Even though it's been illegal to fly drones near the Golden Gate Bridge since 2014, numerous drone flights are reported near the iconic bridge each month. The majority of these flights are illegal drone flights, and there have also been several drones that crashed into and onto the bridge, causing dangerous situations for motorists.
In 2014, the National Park Service made it illegal to take off or land your drone inside the parks to protect people and wildlife, without a special permit. The park includes the 82,027-acre Golden Gate National Recreation Area, which surrounds the Golden Gate Bridge.
Illegal drone flights over motorists add unnecessary risk.
The signs and rules have not stopped drone pilots from flying their drones around the Golden Gate Bridge. Unfortunately, some of these flights end with a crash. The San Francisco Chronicle reports that since late 2014, five drones have crashed on the bridge's roadway. According to the Golden Gate Bridge, Highway and Transportation District, the two most recent crashes occurred in 2018. A sixth drone crashed into one of the towers underneath the roadway.
Bridge workers reported finding a crashed drone on the bridge's south tower. Drones have been spotted flying behind security fences and past sensors where the bridge district prohibits photography for security reasons. The U.S. Department of Homeland security designated the bridge as "critical infrastructure," allowing the district to receive state and federal grants for security improvements.
Will the FAA’s Remote ID help prevent illegal drone flights?
The National Park Service, which oversees land on both sides of the bridge, has a prohibition against drone use. Park officials have said they find drone operators once or twice a week and typically give warnings, although they can issue citations.
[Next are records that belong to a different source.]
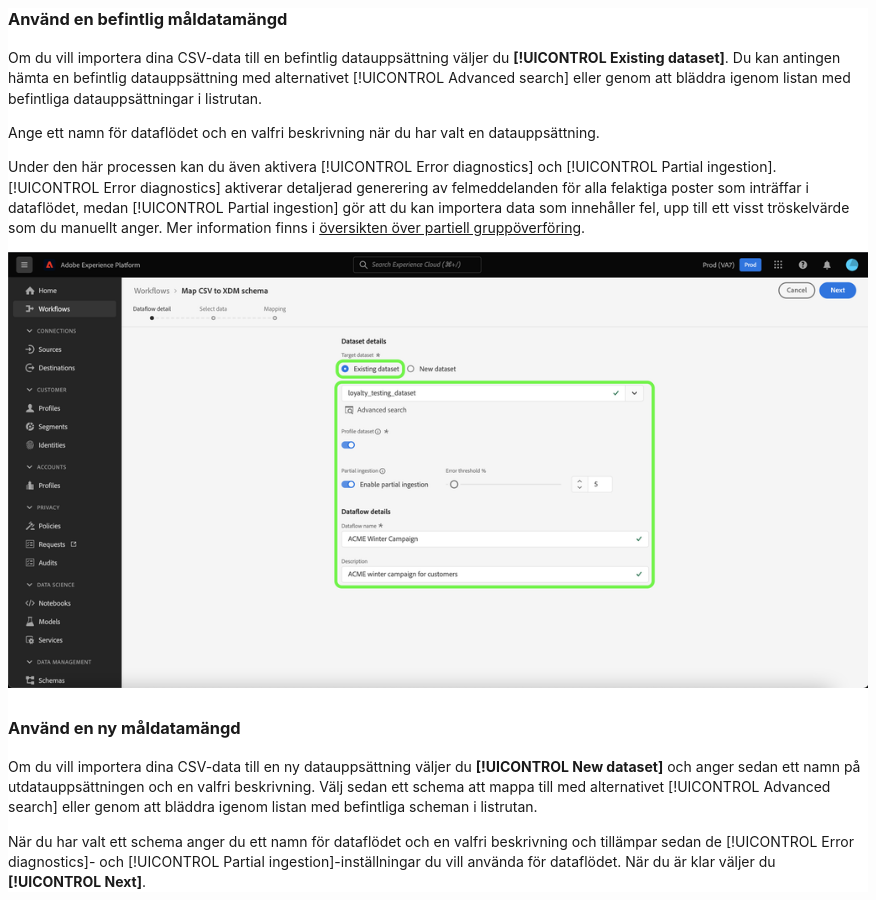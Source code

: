 ### Använd en befintlig måldatamängd

Om du vill importera dina CSV-data till en befintlig datauppsättning väljer du **[!UICONTROL Existing dataset]**. Du kan antingen hämta en befintlig datauppsättning med alternativet [!UICONTROL Advanced search] eller genom att bläddra igenom listan med befintliga datauppsättningar i listrutan.

Ange ett namn för dataflödet och en valfri beskrivning när du har valt en datauppsättning.

Under den här processen kan du även aktivera [!UICONTROL Error diagnostics] och [!UICONTROL Partial ingestion]. [!UICONTROL Error diagnostics] aktiverar detaljerad generering av felmeddelanden för alla felaktiga poster som inträffar i dataflödet, medan [!UICONTROL Partial ingestion] gör att du kan importera data som innehåller fel, upp till ett visst tröskelvärde som du manuellt anger. Mer information finns i [översikten över partiell gruppöverföring](../../ingestion/batch-ingestion/partial.md).

![befintlig-datamängd](../images/ui/mapping/existing-dataset.png)

### Använd en ny måldatamängd

Om du vill importera dina CSV-data till en ny datauppsättning väljer du **[!UICONTROL New dataset]** och anger sedan ett namn på utdatauppsättningen och en valfri beskrivning. Välj sedan ett schema att mappa till med alternativet [!UICONTROL Advanced search] eller genom att bläddra igenom listan med befintliga scheman i listrutan.

När du har valt ett schema anger du ett namn för dataflödet och en valfri beskrivning och tillämpar sedan de [!UICONTROL Error diagnostics]- och [!UICONTROL Partial ingestion]-inställningar du vill använda för dataflödet. När du är klar väljer du **[!UICONTROL Next]**.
The Federal Aviation Administration (FAA) has the ability to "geofence" an area to prevent drone presence and has yet to request drone manufacturers to geofence the area. DJI routinely implements geofences around FAA required sites such as airports, military bases, and other critical infrastructures. Geofences can deter pilots from flying in the protected zones, but evidence shows that manufacturer geofences are easily circumvented.
One solution to increase airspace awareness is the FAA's Remote ID proposal. Remote ID will allow authorities to track the location and flight history of each unit. The FAA is accepting comments from the public until March 2, 2020. For more information about the FAA's proposal, read our FAA Remote ID summary and make your voice heard.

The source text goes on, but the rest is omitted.